BEGIN Available records

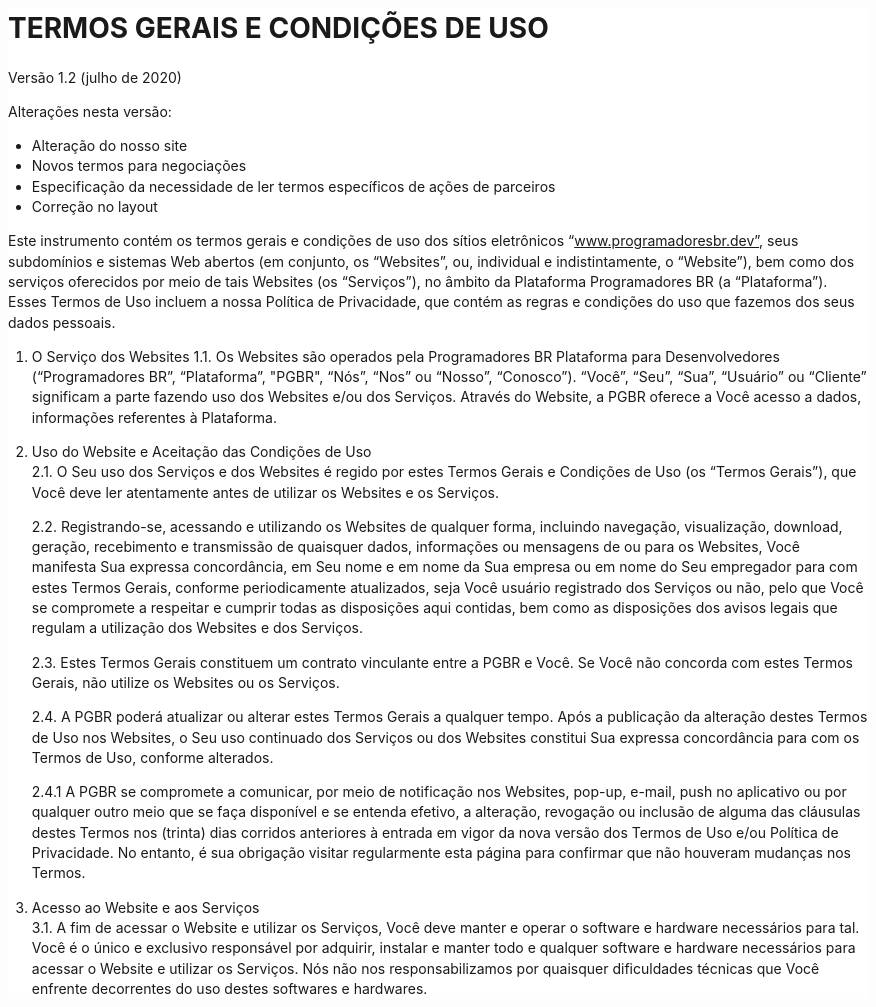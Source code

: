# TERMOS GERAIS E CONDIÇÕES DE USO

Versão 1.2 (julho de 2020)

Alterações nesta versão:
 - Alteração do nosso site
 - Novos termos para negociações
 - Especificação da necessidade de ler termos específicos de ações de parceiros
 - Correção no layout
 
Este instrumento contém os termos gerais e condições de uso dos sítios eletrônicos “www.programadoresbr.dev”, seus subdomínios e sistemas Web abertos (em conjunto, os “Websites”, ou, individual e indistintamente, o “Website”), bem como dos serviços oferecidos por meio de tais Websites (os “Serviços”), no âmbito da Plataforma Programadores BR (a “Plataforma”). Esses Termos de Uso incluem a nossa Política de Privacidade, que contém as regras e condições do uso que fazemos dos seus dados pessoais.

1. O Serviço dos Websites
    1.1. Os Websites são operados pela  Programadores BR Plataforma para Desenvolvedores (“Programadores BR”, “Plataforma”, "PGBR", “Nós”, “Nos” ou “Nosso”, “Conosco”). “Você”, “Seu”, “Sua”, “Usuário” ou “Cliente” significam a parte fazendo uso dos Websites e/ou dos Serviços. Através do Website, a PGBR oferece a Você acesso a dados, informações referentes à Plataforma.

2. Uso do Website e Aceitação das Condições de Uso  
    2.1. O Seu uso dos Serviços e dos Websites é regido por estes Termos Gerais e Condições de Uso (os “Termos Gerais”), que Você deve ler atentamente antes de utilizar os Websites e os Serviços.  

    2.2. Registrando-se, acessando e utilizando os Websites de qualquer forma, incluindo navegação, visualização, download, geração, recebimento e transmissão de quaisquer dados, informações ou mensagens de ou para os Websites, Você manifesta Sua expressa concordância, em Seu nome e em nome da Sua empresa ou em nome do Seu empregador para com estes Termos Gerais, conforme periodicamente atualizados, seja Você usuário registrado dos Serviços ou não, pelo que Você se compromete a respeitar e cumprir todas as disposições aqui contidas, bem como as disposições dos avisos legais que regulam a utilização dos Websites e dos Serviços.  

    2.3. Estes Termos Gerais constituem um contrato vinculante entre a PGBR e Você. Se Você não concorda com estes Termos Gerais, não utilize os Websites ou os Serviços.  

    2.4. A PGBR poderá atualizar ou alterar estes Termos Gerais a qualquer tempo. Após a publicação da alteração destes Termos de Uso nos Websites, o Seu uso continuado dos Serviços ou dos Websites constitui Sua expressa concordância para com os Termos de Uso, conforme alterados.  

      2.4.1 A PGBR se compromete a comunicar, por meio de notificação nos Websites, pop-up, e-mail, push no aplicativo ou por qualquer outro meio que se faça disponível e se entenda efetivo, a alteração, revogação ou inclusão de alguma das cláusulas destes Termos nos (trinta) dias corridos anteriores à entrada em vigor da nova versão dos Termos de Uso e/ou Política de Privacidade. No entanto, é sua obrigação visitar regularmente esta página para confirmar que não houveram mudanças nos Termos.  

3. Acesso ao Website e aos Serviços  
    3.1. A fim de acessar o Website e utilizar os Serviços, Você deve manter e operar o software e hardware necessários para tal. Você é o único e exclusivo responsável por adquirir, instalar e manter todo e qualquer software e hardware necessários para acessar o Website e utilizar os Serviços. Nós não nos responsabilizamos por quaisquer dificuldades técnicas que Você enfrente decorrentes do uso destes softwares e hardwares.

END Available records
BEGIN Available records

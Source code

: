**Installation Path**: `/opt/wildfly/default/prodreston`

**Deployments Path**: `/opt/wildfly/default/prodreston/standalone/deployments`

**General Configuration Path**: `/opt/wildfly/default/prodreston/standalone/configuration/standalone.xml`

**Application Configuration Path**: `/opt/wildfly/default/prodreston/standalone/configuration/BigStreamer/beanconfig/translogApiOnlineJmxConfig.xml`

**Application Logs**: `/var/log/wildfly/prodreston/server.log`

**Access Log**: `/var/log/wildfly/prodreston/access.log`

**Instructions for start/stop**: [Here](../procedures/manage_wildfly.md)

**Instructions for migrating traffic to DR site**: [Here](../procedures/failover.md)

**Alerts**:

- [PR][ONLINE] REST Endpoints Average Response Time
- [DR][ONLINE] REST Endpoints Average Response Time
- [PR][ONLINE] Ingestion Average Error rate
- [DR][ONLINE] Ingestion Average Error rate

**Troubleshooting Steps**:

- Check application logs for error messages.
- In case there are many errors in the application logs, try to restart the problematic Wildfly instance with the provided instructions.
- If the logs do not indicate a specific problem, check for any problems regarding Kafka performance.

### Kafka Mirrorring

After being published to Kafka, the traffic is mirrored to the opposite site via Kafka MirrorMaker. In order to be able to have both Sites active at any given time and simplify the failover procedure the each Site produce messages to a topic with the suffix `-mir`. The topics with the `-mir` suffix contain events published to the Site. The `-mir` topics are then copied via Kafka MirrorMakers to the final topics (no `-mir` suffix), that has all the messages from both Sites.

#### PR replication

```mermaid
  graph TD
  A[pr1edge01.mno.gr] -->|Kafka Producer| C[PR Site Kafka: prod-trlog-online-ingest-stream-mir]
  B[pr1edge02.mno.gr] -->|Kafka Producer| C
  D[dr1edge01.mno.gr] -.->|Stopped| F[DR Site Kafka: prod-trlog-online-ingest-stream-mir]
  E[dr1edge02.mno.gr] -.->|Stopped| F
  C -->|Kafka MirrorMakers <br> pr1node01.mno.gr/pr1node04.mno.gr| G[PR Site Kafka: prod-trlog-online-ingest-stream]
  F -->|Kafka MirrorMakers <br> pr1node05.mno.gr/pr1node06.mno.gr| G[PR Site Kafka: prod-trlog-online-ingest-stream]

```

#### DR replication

END Available records

* _Brief_: Look above for the line containing "After being published" and the line containing "#### DR replication". Transcribe both, with the lines between them, exactly.

* _Answer to the problem_:
After being published to Kafka, the traffic is mirrored to the opposite site via Kafka MirrorMaker. In order to be able to have both Sites active at any given time and simplify the failover procedure the each Site produce messages to a topic with the suffix `-mir`. The topics with the `-mir` suffix contain events published to the Site. The `-mir` topics are then copied via Kafka MirrorMakers to the final topics (no `-mir` suffix), that has all the messages from both Sites.

#### PR replication

```mermaid
  graph TD
  A[pr1edge01.mno.gr] -->|Kafka Producer| C[PR Site Kafka: prod-trlog-online-ingest-stream-mir]
  B[pr1edge02.mno.gr] -->|Kafka Producer| C
  D[dr1edge01.mno.gr] -.->|Stopped| F[DR Site Kafka: prod-trlog-online-ingest-stream-mir]
  E[dr1edge02.mno.gr] -.->|Stopped| F
  C -->|Kafka MirrorMakers <br> pr1node01.mno.gr/pr1node04.mno.gr| G[PR Site Kafka: prod-trlog-online-ingest-stream]
  F -->|Kafka MirrorMakers <br> pr1node05.mno.gr/pr1node06.mno.gr| G[PR Site Kafka: prod-trlog-online-ingest-stream]

```

#### DR replication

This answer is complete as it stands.